Uma década depois, o 2G surge com um novo paradigma: transmissão do sinal digital em vez do analógico. A mudança solucionou as questões de ruídos e possibilitou a criptografia dos dados, de forma a promover o primeiro passo em direção à cybersegurança móvel. As evoluções do 2G também possibilitaram a comunicação via SMS e a criação do sistema de internet móvel.

A telefonia já se encontrava no patamar de oferecer aos clientes comunicação via voz, mensagem e dados em um só equipamento. Contudo, à medida que o 2G era disseminado, aumentavam as demandas por mais largura de banda e velocidade. Neste cenário, o 3G foi lançando nos 2000 com o intuito de estabelecer um novo patamar de capacidade de transmissão de dados e potencial de conexão nos mais diversos lugares.

A facilidade promovida pela telefonia móvel alterou gradativamente a forma de comunicação da sociedade, impondo novas necessidades. Conversar com a família, participar de reuniões, fazer negócios, digitalizar empresas, todas são atividades que sofreram sensíveis mudanças em 20 anos. As  necessidades crescentes nos levaram ao 4G (LTE), tecnologia que habilitou diversas aplicações móveis relacionadas a serviços bancários, mobilidade, delivery, popularizando smartphones e tablets. A conexão enfim alcançou a maioria das pessoas de forma inegável. Em junho de 2022, a Lei Complementar nº 194 alterou a Lei Kandir de forma a considerar telecomunicação um serviço essencial à sociedade.

A natureza das telecomunicações, inicialmente com enfoque na mera comunicação entre agentes, ganha contorno transversal na economia, habilitando o desenvolvimento de diversos setores.

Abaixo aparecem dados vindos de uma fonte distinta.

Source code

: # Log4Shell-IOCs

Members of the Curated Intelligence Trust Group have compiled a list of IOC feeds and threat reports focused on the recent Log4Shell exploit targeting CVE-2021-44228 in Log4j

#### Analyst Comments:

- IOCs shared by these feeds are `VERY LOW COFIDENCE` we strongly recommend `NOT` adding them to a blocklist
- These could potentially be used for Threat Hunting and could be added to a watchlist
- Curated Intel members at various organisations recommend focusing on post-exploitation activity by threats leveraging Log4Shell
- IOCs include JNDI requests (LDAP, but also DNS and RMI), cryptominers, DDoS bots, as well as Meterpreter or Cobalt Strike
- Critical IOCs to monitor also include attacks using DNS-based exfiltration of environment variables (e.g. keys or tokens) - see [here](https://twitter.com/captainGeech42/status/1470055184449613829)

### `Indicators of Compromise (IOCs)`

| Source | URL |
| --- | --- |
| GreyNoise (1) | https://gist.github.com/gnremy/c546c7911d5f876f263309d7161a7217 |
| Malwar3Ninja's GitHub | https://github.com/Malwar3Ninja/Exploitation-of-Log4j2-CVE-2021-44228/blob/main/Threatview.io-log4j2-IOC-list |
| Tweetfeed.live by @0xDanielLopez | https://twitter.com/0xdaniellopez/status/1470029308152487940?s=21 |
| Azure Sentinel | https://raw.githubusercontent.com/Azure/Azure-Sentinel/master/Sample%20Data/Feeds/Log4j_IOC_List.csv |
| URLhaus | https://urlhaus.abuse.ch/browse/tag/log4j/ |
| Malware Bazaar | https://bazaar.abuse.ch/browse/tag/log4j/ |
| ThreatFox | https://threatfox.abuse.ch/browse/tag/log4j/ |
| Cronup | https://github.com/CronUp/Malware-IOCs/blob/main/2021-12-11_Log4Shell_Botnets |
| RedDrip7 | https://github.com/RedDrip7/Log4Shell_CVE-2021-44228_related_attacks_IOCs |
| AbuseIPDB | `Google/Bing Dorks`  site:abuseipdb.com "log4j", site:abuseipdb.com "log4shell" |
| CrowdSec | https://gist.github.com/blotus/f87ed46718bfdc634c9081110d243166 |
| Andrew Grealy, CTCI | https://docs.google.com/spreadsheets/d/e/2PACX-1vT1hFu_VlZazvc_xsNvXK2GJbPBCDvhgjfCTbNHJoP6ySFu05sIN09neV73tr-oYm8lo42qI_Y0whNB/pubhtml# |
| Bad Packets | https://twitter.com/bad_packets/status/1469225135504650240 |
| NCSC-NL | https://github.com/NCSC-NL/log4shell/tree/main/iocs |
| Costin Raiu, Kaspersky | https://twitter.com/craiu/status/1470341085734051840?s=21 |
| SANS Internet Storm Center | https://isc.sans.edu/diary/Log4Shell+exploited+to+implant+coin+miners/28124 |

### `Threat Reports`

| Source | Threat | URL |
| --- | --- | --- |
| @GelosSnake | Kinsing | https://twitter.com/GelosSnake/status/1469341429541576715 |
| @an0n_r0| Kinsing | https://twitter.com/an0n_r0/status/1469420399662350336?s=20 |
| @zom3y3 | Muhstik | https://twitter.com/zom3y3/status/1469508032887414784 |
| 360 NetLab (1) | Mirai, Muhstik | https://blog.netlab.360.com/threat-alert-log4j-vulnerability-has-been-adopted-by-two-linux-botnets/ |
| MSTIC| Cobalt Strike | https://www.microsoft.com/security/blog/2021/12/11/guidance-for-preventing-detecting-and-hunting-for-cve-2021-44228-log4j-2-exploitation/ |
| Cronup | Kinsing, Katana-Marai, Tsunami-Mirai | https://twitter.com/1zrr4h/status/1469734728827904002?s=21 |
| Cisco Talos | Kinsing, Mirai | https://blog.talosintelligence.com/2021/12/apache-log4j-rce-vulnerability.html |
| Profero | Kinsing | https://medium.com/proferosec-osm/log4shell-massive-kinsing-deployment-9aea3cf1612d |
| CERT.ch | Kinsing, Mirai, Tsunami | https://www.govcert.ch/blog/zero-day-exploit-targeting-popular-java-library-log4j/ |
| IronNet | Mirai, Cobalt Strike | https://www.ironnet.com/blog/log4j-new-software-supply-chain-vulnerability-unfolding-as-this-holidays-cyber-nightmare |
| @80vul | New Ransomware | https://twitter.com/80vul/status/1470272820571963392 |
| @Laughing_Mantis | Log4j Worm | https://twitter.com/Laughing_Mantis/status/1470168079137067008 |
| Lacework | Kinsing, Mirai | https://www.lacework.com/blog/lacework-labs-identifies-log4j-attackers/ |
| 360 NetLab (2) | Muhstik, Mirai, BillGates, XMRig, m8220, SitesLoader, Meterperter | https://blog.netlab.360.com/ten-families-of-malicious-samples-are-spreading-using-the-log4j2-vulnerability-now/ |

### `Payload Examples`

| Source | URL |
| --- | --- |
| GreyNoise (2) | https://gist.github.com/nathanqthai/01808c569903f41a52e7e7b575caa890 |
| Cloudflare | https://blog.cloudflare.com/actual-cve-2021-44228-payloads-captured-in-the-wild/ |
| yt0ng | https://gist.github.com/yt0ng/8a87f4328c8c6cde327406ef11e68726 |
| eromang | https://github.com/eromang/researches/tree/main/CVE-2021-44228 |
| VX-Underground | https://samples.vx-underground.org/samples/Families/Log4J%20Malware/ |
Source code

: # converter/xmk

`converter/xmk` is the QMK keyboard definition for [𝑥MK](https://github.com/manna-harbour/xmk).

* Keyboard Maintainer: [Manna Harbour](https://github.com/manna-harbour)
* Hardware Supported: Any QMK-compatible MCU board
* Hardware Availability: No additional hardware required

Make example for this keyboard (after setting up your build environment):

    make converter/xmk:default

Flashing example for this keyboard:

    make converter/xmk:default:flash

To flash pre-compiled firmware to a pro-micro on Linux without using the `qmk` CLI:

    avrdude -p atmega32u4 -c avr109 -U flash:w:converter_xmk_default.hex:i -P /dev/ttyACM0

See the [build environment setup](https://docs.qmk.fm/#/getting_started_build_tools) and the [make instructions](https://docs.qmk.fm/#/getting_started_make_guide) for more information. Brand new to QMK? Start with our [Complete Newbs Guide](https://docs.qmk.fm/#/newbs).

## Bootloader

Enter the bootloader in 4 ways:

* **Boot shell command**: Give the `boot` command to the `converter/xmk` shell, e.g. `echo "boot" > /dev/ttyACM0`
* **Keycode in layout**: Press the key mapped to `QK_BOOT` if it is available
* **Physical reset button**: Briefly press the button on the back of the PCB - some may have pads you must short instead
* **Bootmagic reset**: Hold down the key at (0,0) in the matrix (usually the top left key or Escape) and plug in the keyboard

A evolução das telecomunicações pode ser muito bem compreendida pelo processo schumpeteriano de destruição criativa (Schumpeter, 1942): a incessante inovação e os processos de substituição de produtos obsoletos por paradigmas tecnológicos modernos permeiam o desempenho econômico de longo prazo e as constantes flutuações econômicas. A concorrência, dentro desta abordagem, exerce papel fundamental sobre a mudança tecnológica. No sistema capitalista, a competição endogeniza o progresso tecnológico (Dosi, 1988). Firmas buscam aprimorar o capital produtivo na busca por lucro potencial e diferenciação no mercado. 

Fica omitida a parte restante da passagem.